### What you are asked to do
Your job is to return every line in the data holding the string "sensitive".

(Dataset entries)

=== Section Start ===

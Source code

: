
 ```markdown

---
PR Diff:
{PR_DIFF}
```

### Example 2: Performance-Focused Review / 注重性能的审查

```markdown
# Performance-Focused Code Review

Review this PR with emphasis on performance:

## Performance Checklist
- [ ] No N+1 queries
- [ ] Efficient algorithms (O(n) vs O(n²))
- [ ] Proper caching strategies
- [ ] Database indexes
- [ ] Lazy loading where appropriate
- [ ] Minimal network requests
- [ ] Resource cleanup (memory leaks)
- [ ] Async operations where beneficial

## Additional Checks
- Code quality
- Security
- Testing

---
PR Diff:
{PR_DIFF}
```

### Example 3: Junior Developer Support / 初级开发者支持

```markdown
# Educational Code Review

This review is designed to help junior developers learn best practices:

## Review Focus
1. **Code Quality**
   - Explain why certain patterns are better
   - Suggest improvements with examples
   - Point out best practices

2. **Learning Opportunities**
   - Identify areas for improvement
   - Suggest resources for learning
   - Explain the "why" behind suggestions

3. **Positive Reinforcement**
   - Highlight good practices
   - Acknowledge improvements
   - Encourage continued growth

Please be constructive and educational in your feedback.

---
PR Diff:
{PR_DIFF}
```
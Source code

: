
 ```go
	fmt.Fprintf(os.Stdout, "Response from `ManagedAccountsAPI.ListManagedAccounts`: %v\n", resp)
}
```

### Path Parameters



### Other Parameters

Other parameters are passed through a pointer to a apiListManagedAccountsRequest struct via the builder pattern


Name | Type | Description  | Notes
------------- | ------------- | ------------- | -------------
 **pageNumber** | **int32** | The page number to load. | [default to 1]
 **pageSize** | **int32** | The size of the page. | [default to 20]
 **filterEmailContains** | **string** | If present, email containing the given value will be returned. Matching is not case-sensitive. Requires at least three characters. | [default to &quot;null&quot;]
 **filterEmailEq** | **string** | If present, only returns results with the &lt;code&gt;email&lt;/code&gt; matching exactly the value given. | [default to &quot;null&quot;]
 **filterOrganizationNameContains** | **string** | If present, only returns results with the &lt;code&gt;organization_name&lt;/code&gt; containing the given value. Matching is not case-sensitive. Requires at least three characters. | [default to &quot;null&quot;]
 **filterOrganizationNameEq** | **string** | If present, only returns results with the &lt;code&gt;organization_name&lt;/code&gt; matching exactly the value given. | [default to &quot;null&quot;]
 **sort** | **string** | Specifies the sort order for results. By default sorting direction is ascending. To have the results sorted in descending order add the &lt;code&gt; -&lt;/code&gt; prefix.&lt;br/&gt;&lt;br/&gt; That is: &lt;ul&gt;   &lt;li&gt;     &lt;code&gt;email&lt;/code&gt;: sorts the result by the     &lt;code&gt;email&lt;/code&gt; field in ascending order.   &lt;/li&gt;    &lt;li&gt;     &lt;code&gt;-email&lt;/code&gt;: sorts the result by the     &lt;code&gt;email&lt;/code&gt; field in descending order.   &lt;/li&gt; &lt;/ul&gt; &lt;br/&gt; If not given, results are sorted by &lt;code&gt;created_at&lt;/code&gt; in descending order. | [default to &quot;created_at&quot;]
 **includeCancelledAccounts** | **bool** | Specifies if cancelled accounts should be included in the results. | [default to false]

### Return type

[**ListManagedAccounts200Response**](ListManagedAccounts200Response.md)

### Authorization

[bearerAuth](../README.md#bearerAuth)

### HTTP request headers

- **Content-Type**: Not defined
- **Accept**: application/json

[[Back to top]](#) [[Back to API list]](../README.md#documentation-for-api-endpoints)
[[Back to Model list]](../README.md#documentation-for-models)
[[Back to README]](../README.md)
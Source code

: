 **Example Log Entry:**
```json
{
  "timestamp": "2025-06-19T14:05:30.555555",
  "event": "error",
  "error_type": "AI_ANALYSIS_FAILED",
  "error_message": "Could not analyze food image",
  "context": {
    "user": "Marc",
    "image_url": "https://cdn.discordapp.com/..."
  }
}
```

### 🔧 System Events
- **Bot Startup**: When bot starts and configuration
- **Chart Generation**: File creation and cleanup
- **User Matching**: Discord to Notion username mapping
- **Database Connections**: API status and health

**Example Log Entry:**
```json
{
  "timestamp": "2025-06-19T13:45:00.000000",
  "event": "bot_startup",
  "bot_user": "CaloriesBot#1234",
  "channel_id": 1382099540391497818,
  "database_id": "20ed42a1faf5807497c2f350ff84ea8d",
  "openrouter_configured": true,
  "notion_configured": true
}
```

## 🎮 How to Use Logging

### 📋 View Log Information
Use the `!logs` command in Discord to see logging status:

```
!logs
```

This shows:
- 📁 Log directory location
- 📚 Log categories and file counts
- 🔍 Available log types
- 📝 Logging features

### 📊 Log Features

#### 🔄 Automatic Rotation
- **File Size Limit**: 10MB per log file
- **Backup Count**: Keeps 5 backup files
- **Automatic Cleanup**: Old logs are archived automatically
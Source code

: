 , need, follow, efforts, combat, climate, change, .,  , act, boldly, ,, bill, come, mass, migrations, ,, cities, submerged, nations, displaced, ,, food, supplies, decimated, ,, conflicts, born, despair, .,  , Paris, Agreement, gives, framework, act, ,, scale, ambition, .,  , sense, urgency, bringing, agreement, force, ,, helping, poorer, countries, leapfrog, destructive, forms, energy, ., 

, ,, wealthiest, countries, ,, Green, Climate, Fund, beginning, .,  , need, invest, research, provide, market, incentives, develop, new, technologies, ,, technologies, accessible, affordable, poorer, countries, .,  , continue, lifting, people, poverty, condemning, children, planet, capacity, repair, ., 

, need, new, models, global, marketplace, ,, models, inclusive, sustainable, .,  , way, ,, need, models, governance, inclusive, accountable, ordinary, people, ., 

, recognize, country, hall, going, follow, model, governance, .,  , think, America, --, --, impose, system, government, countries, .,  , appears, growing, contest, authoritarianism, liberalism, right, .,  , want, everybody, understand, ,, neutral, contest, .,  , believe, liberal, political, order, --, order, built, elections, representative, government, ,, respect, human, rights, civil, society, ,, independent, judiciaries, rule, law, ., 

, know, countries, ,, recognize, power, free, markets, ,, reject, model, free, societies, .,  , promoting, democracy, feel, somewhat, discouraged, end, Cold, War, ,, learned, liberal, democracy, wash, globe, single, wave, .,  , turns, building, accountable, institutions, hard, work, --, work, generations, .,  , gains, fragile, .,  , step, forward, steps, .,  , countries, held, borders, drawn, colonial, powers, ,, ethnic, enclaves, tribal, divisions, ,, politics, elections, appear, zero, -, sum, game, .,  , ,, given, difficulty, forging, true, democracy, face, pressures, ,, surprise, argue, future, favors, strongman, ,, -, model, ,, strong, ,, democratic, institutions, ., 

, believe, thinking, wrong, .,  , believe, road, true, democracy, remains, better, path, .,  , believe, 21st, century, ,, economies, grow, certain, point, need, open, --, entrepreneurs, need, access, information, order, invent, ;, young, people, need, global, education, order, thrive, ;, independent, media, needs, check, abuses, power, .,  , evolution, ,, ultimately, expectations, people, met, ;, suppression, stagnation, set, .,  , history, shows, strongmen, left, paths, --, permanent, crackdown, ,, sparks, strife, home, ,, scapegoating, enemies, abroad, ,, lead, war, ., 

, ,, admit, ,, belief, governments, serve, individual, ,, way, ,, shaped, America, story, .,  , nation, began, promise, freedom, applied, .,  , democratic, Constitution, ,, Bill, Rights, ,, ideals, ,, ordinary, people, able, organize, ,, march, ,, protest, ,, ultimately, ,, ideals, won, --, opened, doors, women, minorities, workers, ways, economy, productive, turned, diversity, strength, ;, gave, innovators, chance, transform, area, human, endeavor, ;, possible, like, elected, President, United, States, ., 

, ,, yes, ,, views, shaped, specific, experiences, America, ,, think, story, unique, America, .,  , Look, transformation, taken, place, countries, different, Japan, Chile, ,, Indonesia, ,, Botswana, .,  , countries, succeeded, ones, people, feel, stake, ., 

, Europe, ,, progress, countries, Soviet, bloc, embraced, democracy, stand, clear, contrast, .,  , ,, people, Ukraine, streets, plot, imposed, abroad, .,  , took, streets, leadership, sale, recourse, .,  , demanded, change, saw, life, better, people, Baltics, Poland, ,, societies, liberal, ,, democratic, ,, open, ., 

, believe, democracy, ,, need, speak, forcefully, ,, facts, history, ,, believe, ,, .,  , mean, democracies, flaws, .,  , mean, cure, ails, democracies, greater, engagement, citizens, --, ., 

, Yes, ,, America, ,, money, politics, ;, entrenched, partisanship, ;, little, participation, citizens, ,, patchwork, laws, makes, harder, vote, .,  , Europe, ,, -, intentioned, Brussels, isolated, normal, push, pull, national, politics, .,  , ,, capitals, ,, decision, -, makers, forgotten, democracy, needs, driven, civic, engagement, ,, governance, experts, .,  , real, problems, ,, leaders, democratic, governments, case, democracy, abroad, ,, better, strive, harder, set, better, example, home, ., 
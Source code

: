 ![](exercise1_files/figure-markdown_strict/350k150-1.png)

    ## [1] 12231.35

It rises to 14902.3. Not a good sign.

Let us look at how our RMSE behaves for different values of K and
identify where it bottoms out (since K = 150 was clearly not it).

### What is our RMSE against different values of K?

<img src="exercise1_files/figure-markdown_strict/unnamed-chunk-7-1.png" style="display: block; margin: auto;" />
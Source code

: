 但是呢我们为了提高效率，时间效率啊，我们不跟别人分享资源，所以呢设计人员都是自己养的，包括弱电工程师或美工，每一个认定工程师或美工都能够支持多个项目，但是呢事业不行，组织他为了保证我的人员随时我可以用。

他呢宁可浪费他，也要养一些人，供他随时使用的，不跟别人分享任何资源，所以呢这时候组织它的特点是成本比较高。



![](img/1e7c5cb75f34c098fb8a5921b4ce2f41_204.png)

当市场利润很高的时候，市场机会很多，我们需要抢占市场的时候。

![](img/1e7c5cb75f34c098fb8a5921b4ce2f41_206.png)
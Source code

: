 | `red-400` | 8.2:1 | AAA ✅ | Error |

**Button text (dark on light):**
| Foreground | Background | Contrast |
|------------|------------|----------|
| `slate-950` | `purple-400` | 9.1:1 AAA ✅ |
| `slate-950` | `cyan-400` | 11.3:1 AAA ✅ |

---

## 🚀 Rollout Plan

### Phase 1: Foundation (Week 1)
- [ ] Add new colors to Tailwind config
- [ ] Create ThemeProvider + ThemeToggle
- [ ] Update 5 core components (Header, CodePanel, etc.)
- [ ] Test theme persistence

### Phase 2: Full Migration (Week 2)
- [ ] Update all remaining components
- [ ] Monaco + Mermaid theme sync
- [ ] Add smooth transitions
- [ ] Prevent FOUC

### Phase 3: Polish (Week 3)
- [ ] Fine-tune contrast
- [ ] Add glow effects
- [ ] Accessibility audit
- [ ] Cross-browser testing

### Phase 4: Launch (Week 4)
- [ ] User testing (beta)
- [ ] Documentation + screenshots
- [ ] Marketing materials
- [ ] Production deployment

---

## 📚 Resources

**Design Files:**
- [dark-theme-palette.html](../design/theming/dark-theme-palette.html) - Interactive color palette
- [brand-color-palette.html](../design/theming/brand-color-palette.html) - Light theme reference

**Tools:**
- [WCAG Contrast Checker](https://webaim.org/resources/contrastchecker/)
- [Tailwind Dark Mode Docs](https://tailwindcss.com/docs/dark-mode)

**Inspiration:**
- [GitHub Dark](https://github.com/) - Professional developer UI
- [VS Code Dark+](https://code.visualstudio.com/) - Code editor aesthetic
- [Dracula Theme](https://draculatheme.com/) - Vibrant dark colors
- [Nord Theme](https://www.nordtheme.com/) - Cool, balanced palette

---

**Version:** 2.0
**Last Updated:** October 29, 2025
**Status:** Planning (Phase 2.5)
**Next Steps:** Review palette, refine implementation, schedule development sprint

=== Section End ===

### Written answer
 **filterEmailContains** | **string** | If present, email containing the given value will be returned. Matching is not case-sensitive. Requires at least three characters. | [default to &quot;null&quot;]
 **filterOrganizationNameContains** | **string** | If present, only returns results with the &lt;code&gt;organization_name&lt;/code&gt; containing the given value. Matching is not case-sensitive. Requires at least three characters. | [default to &quot;null&quot;]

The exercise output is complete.